Change 622476 had a related patch set uploaded (by Elukey; owner: Elukey):
[operations/puppet@production] Add partman recipe for an-test-worker nodes

https://gerrit.wikimedia.org/r/622476

Change 622476 merged by Elukey:
[operations/puppet@production] Add partman recipe for an-test-worker nodes

https://gerrit.wikimedia.org/r/622476

Script wmf-auto-reimage was launched by elukey on cumin1001.eqiad.wmnet for hosts:

['an-test-worker1002.eqiad.wmnet']

The log can be found in /var/log/wmf-auto-reimage/202008260757_elukey_23276.log.

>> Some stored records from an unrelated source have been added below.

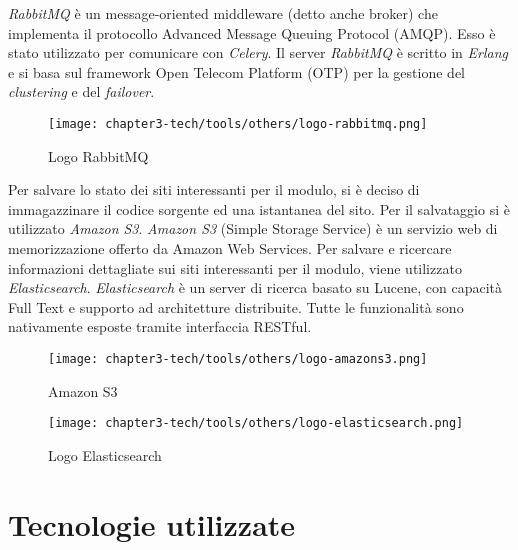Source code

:\noindent
\emph{RabbitMQ} è un message-oriented middleware (detto anche \gls{broker}) che implementa il protocollo Advanced Message Queuing Protocol (AMQP). Esso è stato utilizzato per comunicare con \emph{Celery}. Il server \emph{RabbitMQ} è scritto in \emph{Erlang} e si basa sul framework Open Telecom Platform (OTP) per la gestione del \emph{clustering} e del \emph{failover}.
\begin{figure}[!h] 
    \centering 
    \texttt{[image: chapter3-tech/tools/others/logo-rabbitmq.png]} 
    \caption{Logo RabbitMQ}
    \label{fig:rabbitmq} 
\end{figure}

\noindent
Per salvare lo stato dei siti interessanti per il modulo, si è deciso di immagazzinare il codice sorgente ed una istantanea del sito. Per il salvataggio si è utilizzato \emph{Amazon S3}. \emph{Amazon S3} (Simple Storage Service) è un servizio web di memorizzazione offerto da Amazon Web Services.\newline{} Per salvare e ricercare informazioni dettagliate sui siti interessanti per il modulo, viene utilizzato \emph{Elasticsearch}. \emph{Elasticsearch} è un server di ricerca basato su Lucene, con capacità Full Text e supporto ad architetture distribuite. Tutte le funzionalità sono nativamente esposte tramite interfaccia RESTful.
\begin{figure}[!h]
    \begin{minipage}{.5\textwidth} 
        \centering 
        \texttt{[image: chapter3-tech/tools/others/logo-amazons3.png]} 
        \caption{Amazon S3} 
        \label{fig:amazons3} 
    \end{minipage}%
    \begin{minipage}{.5\textwidth} 
        \centering 
        \texttt{[image: chapter3-tech/tools/others/logo-elasticsearch.png]} 
        \caption{Logo Elasticsearch} 
        \label{fig:elasticsearch} 
    \end{minipage}%
\end{figure} 

\section{Tecnologie utilizzate}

Change 622529 had a related patch set uploaded (by Elukey; owner: Elukey):
[operations/puppet@production] install_server: set stretch for an-test-* hosts

https://gerrit.wikimedia.org/r/622529

Completed auto-reimage of hosts:

['an-test-worker1002.eqiad.wmnet']

and were ALL successful.

Change 622529 merged by Elukey:
[operations/puppet@production] install_server: set stretch for an-test-* hosts

https://gerrit.wikimedia.org/r/622529

Script wmf-auto-reimage was launched by elukey on cumin1001.eqiad.wmnet for hosts:

['an-test-worker1002.eqiad.wmnet']

The log can be found in /var/log/wmf-auto-reimage/202008260858_elukey_24809.log.

Completed auto-reimage of hosts:

['an-test-worker1002.eqiad.wmnet']

and were ALL successful.

The an-test-worker1002 host is now running Stretch (not ready for Buster yet) with the following lvs volumes:

elukey@an-test-worker1002:~$ sudo lvs
  LV   VG  Attr       LSize   Pool Origin Data%  Meta%  Move Log Cpy%Sync Convert
  root vg0 -wi-ao----  74.50g
  srv  vg0 -wi-ao----  14.48t
  swap vg0 -wi-ao---- 976.00m

I think that it is acceptable, we'll get 3x15T total space (in the current Hadoop test cluster we use only half a terabyte). We could think about other partition schemes but it feels that it would complicate maintenance, so I'd say let's reimage 1001/1003 and see how it goes.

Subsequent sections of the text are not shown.